Assignment: Among the records below, the line containing "d'ajout de personne" marks the start. Output it and all lines after it exactly.

[Stored data]
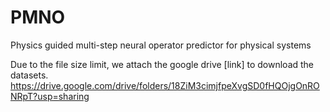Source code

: # PMNO
Physics guided multi-step neural operator predictor for physical systems


Due to the file size limit, we attach the google drive [link] to download the datasets.
https://drive.google.com/drive/folders/18ZiM3cimjfpeXvgSD0fHQOjgOnRONRpT?usp=sharing
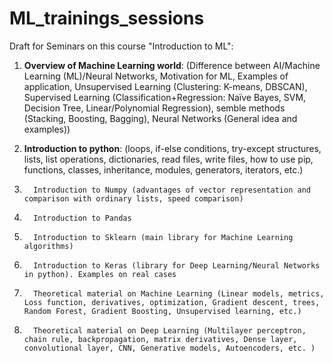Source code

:# ML_trainings_sessions

Draft for Seminars on this course "Introduction to ML":

1)  __Overview of Machine Learning world__: (Difference between AI/Machine Learning (ML)/Neural Networks, Motivation for ML, Examples of application, Unsupervised Learning (Clustering: K-means, DBSCAN), Supervised Learning (Classification+Regression: Naïve Bayes, SVM, Decision Tree, Linear/Polynomial Regression), semble methods (Stacking, Boosting, Bagging), Neural Networks (General idea and examples))

2)  __Introduction to python__: (loops, if-else conditions, try-except structures, lists, list operations, dictionaries, read files, write files, how to use pip, functions, classes, inheritance, modules, generators, iterators,  etc.)

2)       Introduction to Numpy (advantages of vector representation and comparison with ordinary lists, speed comparison)

3)       Introduction to Pandas

4)       Introduction to Sklearn (main library for Machine Learning algorithms)

5)       Introduction to Keras (library for Deep Learning/Neural Networks in python). Examples on real cases

6)       Theoretical material on Machine Learning (Linear models, metrics, Loss function, derivatives, optimization, Gradient descent, trees, Random Forest, Gradient Boosting, Unsupervised learning, etc.)

7)       Theoretical material on Deep Learning (Multilayer perceptron, chain rule, backpropagation, matrix derivatives, Dense layer, convolutional layer, CNN, Generative models, Autoencoders, etc. )
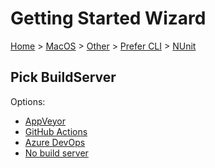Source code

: # Getting Started Wizard

[Home](/docs/wiz/readme.md) > [MacOS](MacOS.md) > [Other](MacOS_Other.md) > [Prefer CLI](MacOS_Other_Cli.md) > [NUnit](MacOS_Other_Cli_NUnit.md)

## Pick BuildServer

Options:
 * [AppVeyor](MacOS_Other_Cli_NUnit_AppVeyor.md)
 * [GitHub Actions](MacOS_Other_Cli_NUnit_GitHubActions.md)
 * [Azure DevOps](MacOS_Other_Cli_NUnit_AzureDevOps.md)
 * [No build server](MacOS_Other_Cli_NUnit_None.md)
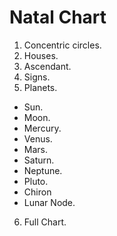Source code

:# Natal Chart

1. Concentric circles.
2. Houses.
3. Ascendant.
4. Signs.
5. Planets.
* Sun.
* Moon.
* Mercury.
* Venus.
* Mars.
* Saturn.
* Neptune.
* Pluto.
* Chiron
* Lunar Node.
6. Full Chart.
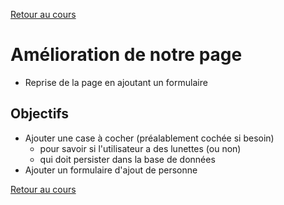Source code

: [Retour au cours](../cours.md)

# Amélioration de notre page

* Reprise de la page en ajoutant un formulaire

## Objectifs

* Ajouter une case à cocher (préalablement cochée si besoin)
  - pour savoir si l'utilisateur a des lunettes (ou non)
  - qui doit persister dans la base de données
* Ajouter un formulaire d'ajout de personne

[Retour au cours](../cours.md)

Response:
* Ajouter un formulaire d'ajout de personne

[Retour au cours](../cours.md)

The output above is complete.